1) How would you compare the enthusiasm of deep house musicians now to when you started produce stuff in 80s?

I’m not sure how enthusiastic current producers are, one thing thats certain, recording in the late 1980’s manual labor. During that period music equipment was expensive so most people shared and swapped synths, 707s, 303s, 909s and 808s. The process of recording took far more effort and was very time consuming. Coming from laying down sync tones, cutting tape, recording one instrument at a time, sometimes without a sequencer; I appreciate what is available now. Without software, I think that 70% of post DAW producers wouldn’t exist. It’s the equivalent of telling a child to walk to the library and search for a book to get information instead of Googling it on their phone.

2) Do you have a favourite label or a favourite deep house producer?

As far as artists go I love Larry Heard, Marshall Jefferson, Ron Trent, Virgo Four, the Victor Romeo releases were my influences. I also like Byron The Aquarius, Trinidadian Deep, releases from Vibraphone Records, Burek, Saft/Pulp, La Freund…this list could go on and on; there is a lot of good stuff out there to choose from.

3) Do you have any superstitions to get you into the right frame of mind for music producing?

I am inspired by peace, being relaxed, love, paintings, books, beautiful things, sometimes not so beautiful things. I’m not superstitious, I don’t need any particular object or abstract conditions to get me going.

4) How do you relate the power of deep house music with the evolution of house music?

Deep house has a mood and feel that can be enjoyed by the general music lover. People who like jazz, and melodic music usually like deep house, this pulls them under the umbrella of house music which makes it more universal.

5) Are you fan of some kind of sport? what’s your favourite team?

That’s a funny question because I don’t pay attention to sports at all. I am more of a fan of a particular athlete, like Michael Jordan, who is outstanding, than an overall sports fan.

6) When did you start writing/producing music — and what or who were your early passions and influences?

When I was about 9 I fell in love with everything Prince. Although I loved a lot of other artists such as the Beatles, it was Prince who inspired me to want to play guitar and try to play and do everything. That’s when I started to attempt writing songs and making recording with two tape recorders. Starting from that level, any technologic advancement is exciting.

7) Tell us about your studio, please. What were criteria when setting it up and how does this environment influence the creative process? How important, relatively speaking, are factors like mood, ergonomics, haptics and technology for you?
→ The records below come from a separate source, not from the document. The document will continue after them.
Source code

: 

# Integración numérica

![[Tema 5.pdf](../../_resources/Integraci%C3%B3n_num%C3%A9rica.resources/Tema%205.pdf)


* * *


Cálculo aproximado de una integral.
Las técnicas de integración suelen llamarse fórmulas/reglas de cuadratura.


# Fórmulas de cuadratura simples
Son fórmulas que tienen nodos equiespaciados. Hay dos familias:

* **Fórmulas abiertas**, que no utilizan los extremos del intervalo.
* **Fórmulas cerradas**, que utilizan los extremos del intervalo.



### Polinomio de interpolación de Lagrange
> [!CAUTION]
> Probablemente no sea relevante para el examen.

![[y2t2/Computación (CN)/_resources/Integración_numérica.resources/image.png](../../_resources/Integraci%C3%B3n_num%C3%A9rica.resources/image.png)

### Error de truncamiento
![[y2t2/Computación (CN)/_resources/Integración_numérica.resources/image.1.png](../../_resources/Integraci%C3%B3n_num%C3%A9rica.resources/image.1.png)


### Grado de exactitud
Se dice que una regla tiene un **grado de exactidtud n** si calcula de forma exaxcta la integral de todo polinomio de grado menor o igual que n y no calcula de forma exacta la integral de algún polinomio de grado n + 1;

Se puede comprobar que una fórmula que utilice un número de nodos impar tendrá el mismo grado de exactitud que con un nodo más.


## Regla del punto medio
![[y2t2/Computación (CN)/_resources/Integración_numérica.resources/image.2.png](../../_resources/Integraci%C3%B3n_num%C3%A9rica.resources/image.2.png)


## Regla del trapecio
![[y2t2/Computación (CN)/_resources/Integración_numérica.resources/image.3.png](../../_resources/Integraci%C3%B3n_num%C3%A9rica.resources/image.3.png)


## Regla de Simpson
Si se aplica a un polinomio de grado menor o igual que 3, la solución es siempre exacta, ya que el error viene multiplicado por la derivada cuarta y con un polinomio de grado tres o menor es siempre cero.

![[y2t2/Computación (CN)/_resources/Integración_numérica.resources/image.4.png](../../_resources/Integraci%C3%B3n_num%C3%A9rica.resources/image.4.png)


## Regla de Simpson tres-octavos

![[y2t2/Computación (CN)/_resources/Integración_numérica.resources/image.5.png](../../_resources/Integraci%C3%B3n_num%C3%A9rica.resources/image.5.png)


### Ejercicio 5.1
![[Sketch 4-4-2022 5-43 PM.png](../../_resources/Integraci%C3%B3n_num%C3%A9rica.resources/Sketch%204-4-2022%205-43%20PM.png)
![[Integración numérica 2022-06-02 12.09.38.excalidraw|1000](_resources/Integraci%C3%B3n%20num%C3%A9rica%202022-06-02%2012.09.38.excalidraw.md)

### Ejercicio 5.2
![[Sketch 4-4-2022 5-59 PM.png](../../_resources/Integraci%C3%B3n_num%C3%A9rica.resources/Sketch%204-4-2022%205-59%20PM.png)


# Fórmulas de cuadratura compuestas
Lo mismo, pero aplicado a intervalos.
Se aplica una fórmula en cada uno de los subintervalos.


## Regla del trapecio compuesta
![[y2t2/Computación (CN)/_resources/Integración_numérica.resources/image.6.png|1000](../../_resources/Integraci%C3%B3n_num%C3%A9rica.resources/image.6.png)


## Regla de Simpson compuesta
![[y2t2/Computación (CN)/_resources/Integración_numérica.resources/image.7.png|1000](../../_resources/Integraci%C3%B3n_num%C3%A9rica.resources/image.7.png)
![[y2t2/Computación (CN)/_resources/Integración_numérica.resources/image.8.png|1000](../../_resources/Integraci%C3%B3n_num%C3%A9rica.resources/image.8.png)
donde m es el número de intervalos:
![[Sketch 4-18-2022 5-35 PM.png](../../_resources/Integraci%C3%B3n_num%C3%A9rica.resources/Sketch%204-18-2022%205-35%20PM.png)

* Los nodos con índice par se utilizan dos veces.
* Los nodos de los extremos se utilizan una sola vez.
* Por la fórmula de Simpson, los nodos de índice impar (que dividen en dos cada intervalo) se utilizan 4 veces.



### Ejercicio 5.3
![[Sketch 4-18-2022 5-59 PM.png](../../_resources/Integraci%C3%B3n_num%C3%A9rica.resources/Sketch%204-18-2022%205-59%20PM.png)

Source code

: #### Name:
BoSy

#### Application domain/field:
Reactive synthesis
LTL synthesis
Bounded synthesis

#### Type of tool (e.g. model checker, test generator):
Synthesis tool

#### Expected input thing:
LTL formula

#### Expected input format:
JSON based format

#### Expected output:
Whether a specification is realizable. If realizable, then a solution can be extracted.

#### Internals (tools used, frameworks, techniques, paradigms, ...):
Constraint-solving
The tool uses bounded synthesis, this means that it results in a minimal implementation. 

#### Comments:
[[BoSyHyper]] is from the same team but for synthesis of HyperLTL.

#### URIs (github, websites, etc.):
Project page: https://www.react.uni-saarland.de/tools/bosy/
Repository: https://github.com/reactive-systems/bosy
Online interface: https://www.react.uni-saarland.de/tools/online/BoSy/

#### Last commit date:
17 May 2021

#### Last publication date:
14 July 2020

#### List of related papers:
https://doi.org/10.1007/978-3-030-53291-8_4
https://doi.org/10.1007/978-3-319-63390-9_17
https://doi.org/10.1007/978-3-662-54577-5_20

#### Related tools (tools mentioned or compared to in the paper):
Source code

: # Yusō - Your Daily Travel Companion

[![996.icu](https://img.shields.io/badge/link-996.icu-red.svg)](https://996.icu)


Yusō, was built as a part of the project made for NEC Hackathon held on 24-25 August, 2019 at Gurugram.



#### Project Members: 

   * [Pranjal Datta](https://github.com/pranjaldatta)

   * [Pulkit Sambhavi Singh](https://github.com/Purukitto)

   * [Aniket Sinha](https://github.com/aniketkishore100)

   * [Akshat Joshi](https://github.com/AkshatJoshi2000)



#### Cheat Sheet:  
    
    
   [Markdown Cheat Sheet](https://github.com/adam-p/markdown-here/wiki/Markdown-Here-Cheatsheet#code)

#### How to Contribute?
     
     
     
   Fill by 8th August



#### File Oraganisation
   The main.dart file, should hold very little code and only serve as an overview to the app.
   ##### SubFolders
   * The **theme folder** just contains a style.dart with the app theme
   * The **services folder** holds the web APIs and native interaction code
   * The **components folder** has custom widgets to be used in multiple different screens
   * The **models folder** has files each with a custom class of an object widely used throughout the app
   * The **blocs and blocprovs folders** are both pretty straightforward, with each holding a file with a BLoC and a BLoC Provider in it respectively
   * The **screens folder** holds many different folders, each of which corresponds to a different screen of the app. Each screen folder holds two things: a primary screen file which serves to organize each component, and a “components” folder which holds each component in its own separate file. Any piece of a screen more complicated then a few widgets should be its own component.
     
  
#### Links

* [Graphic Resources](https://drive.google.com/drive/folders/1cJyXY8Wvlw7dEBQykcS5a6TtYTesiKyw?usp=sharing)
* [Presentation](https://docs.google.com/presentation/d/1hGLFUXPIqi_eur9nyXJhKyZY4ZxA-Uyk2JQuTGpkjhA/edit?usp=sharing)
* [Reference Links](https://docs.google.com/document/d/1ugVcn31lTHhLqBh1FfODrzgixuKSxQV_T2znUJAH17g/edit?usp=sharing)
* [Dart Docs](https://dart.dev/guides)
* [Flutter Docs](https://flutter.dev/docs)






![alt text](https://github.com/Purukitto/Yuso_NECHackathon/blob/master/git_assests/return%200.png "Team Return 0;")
I used to have an 8 track reel to reel, two 16 channel Mackie CR-1604, 11 rack mount synths, etc; these things were not great for mobility. These days I need different environments so I like renting a room, an Air BnB wth a good view or that has an artistic vibe and go record there for a few days. Because I like different enviornments, its best to take my laptop and a DAW controller. The mood, temperature, wall colors, flooring, and textures of my surroundings have become very important to me.

8) What are currently some of the most important tools and instruments you’re using?

I’ve been bouncing around between Ableton, Reason and my old friend Sonar. I love Propellerhead’s Reason, the look and feel is like the old gear that I’m used to. I’ve come to realize that I was more productive prior to using DAWs. There are too many options, those options can become limiting if you know what I mean.